Dataset
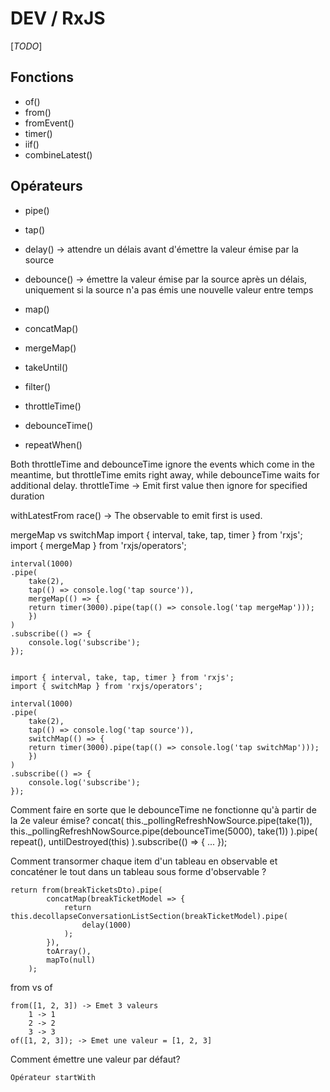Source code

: # DEV / RxJS

[_TODO_]

## Fonctions

* of()
* from()
* fromEvent()
* timer()
* iif()
* combineLatest()

## Opérateurs

* pipe()
* tap()
* delay() -> attendre un délais avant d'émettre la valeur émise par la source
* debounce() -> émettre la valeur émise par la source après un  délais, uniquement si la source n'a pas émis une nouvelle valeur entre temps
* map()
* concatMap()
* mergeMap()
* takeUntil()
* filter()

* throttleTime()
* debounceTime()
* repeatWhen()

Both throttleTime and debounceTime ignore the events which come in the meantime, but throttleTime emits right away, while debounceTime waits for additional delay.
throttleTime -> Emit first value then ignore for specified duration


withLatestFrom
race() -> The observable to emit first is used.

mergeMap vs switchMap
    import { interval, take, tap, timer } from 'rxjs';
    import { mergeMap } from 'rxjs/operators';

    interval(1000)
    .pipe(
        take(2),
        tap(() => console.log('tap source')),
        mergeMap(() => {
        return timer(3000).pipe(tap(() => console.log('tap mergeMap')));
        })
    )
    .subscribe(() => {
        console.log('subscribe');
    });


    import { interval, take, tap, timer } from 'rxjs';
    import { switchMap } from 'rxjs/operators';

    interval(1000)
    .pipe(
        take(2),
        tap(() => console.log('tap source')),
        switchMap(() => {
        return timer(3000).pipe(tap(() => console.log('tap switchMap')));
        })
    )
    .subscribe(() => {
        console.log('subscribe');
    });

Comment faire en sorte que le debounceTime ne fonctionne qu'à partir de la 2e valeur émise?
    concat(
        this._pollingRefreshNowSource.pipe(take(1)),
        this._pollingRefreshNowSource.pipe(debounceTime(5000), take(1))
    ).pipe(
        repeat(),
        untilDestroyed(this)
    ).subscribe(() => {
        ...
    });

Comment transormer chaque item d'un tableau en observable et concaténer le tout dans un tableau sous forme d'observable ?

    return from(breakTicketsDto).pipe(
            concatMap(breakTicketModel => {
                return this.decollapseConversationListSection(breakTicketModel).pipe(
                    delay(1000)
                );
            }),
            toArray(),
            mapTo(null)
        );

from vs of

    from([1, 2, 3]) -> Emet 3 valeurs
        1 -> 1
        2 -> 2
        3 -> 3
    of([1, 2, 3]); -> Emet une valeur = [1, 2, 3]

Comment émettre une valeur par défaut?

    Opérateur startWith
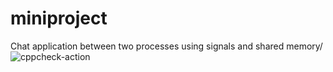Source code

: # miniproject
Chat application between two processes using signals and shared memory/
![cppcheck-action](https://github.com/99002677/miniproject/workflows/cppcheck-action/badge.svg?branch=master)
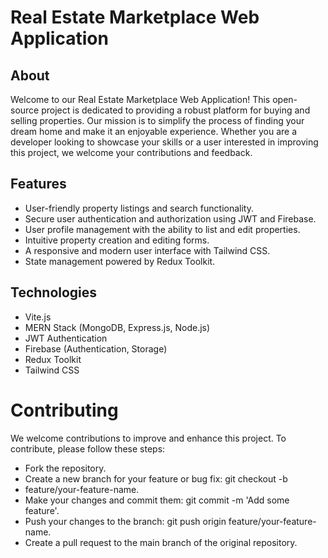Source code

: # Real Estate Marketplace Web Application

## About

Welcome to our Real Estate Marketplace Web Application! This open-source project is dedicated to providing a robust platform for buying and selling properties. Our mission is to simplify the process of finding your dream home and make it an enjoyable experience. Whether you are a developer looking to showcase your skills or a user interested in improving this project, we welcome your contributions and feedback.

## Features

- User-friendly property listings and search functionality.
- Secure user authentication and authorization using JWT and Firebase.
- User profile management with the ability to list and edit properties.
- Intuitive property creation and editing forms.
- A responsive and modern user interface with Tailwind CSS.
- State management powered by Redux Toolkit.

## Technologies
- Vite.js
- MERN Stack (MongoDB, Express.js, Node.js)
- JWT Authentication
- Firebase (Authentication, Storage)
- Redux Toolkit
- Tailwind CSS

# Contributing
We welcome contributions to improve and enhance this project. To contribute, please follow these steps:
- Fork the repository.
- Create a new branch for your feature or bug fix: git checkout -b
- feature/your-feature-name.
- Make your changes and commit them: git commit -m 'Add some feature'.
- Push your changes to the branch: git push origin feature/your-feature-name.
- Create a pull request to the main branch of the original repository.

Try it
All lines of the records above with the word "debounceTime" in them are to be copied.

Result for this task
* debounceTime()
Both throttleTime and debounceTime ignore the events which come in the meantime, but throttleTime emits right away, while debounceTime waits for additional delay.
Comment faire en sorte que le debounceTime ne fonctionne qu'à partir de la 2e valeur émise?
        this._pollingRefreshNowSource.pipe(debounceTime(5000), take(1))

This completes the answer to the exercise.